§ What the task asks:
Below are some records. Print all of them exactly as they appear.

§ Saved entries:
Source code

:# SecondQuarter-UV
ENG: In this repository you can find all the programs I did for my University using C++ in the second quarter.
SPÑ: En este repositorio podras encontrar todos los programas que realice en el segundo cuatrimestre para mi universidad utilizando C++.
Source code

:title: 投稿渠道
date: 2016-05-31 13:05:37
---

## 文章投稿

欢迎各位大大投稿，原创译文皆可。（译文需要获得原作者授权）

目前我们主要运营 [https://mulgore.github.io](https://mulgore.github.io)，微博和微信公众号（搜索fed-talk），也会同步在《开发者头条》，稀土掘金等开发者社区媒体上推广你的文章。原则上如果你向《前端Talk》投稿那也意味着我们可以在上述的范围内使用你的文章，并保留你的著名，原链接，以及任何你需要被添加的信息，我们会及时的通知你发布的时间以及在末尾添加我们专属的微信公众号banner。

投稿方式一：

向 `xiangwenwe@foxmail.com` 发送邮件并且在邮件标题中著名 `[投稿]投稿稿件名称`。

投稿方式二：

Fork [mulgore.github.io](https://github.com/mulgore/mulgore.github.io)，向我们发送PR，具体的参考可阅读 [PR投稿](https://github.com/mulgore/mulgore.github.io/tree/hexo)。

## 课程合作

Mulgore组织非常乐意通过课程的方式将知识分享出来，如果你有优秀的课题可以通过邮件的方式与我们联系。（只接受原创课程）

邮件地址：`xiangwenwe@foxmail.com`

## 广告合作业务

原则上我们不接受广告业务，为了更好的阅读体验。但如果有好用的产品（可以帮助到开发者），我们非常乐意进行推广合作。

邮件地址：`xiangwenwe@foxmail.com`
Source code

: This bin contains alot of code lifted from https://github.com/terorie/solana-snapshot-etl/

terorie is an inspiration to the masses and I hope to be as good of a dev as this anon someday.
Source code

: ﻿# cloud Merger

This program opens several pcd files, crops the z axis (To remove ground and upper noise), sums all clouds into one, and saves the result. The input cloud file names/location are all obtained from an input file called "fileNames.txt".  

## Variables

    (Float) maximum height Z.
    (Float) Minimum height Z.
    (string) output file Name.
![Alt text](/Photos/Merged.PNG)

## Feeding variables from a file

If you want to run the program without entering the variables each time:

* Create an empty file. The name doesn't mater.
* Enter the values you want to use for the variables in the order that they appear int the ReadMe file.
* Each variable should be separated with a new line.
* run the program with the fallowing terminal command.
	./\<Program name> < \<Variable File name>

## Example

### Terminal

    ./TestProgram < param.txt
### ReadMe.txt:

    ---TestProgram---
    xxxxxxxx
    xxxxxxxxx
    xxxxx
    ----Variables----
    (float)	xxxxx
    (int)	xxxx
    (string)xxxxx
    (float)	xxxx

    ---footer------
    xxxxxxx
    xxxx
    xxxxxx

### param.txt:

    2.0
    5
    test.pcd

§ Response to this task:
Source code

:# SecondQuarter-UV
ENG: In this repository you can find all the programs I did for my University using C++ in the second quarter.
SPÑ: En este repositorio podras encontrar todos los programas que realice en el segundo cuatrimestre para mi universidad utilizando C++.
Source code

:title: 投稿渠道
date: 2016-05-31 13:05:37
---

## 文章投稿

欢迎各位大大投稿，原创译文皆可。（译文需要获得原作者授权）

目前我们主要运营 [https://mulgore.github.io](https://mulgore.github.io)，微博和微信公众号（搜索fed-talk），也会同步在《开发者头条》，稀土掘金等开发者社区媒体上推广你的文章。原则上如果你向《前端Talk》投稿那也意味着我们可以在上述的范围内使用你的文章，并保留你的著名，原链接，以及任何你需要被添加的信息，我们会及时的通知你发布的时间以及在末尾添加我们专属的微信公众号banner。

投稿方式一：

向 `xiangwenwe@foxmail.com` 发送邮件并且在邮件标题中著名 `[投稿]投稿稿件名称`。

投稿方式二：

Fork [mulgore.github.io](https://github.com/mulgore/mulgore.github.io)，向我们发送PR，具体的参考可阅读 [PR投稿](https://github.com/mulgore/mulgore.github.io/tree/hexo)。

## 课程合作

Mulgore组织非常乐意通过课程的方式将知识分享出来，如果你有优秀的课题可以通过邮件的方式与我们联系。（只接受原创课程）

邮件地址：`xiangwenwe@foxmail.com`

## 广告合作业务

原则上我们不接受广告业务，为了更好的阅读体验。但如果有好用的产品（可以帮助到开发者），我们非常乐意进行推广合作。

邮件地址：`xiangwenwe@foxmail.com`
Source code

: This bin contains alot of code lifted from https://github.com/terorie/solana-snapshot-etl/

terorie is an inspiration to the masses and I hope to be as good of a dev as this anon someday.
Source code

: ﻿# cloud Merger

This program opens several pcd files, crops the z axis (To remove ground and upper noise), sums all clouds into one, and saves the result. The input cloud file names/location are all obtained from an input file called "fileNames.txt".  

## Variables

    (Float) maximum height Z.
    (Float) Minimum height Z.
    (string) output file Name.
![Alt text](/Photos/Merged.PNG)

## Feeding variables from a file

If you want to run the program without entering the variables each time:

* Create an empty file. The name doesn't mater.
* Enter the values you want to use for the variables in the order that they appear int the ReadMe file.
* Each variable should be separated with a new line.
* run the program with the fallowing terminal command.
	./\<Program name> < \<Variable File name>

## Example

### Terminal

    ./TestProgram < param.txt
### ReadMe.txt:

    ---TestProgram---
    xxxxxxxx
    xxxxxxxxx
    xxxxx
    ----Variables----
    (float)	xxxxx
    (int)	xxxx
    (string)xxxxx
    (float)	xxxx

    ---footer------
    xxxxxxx
    xxxx
    xxxxxx

### param.txt:

    2.0
    5
    test.pcd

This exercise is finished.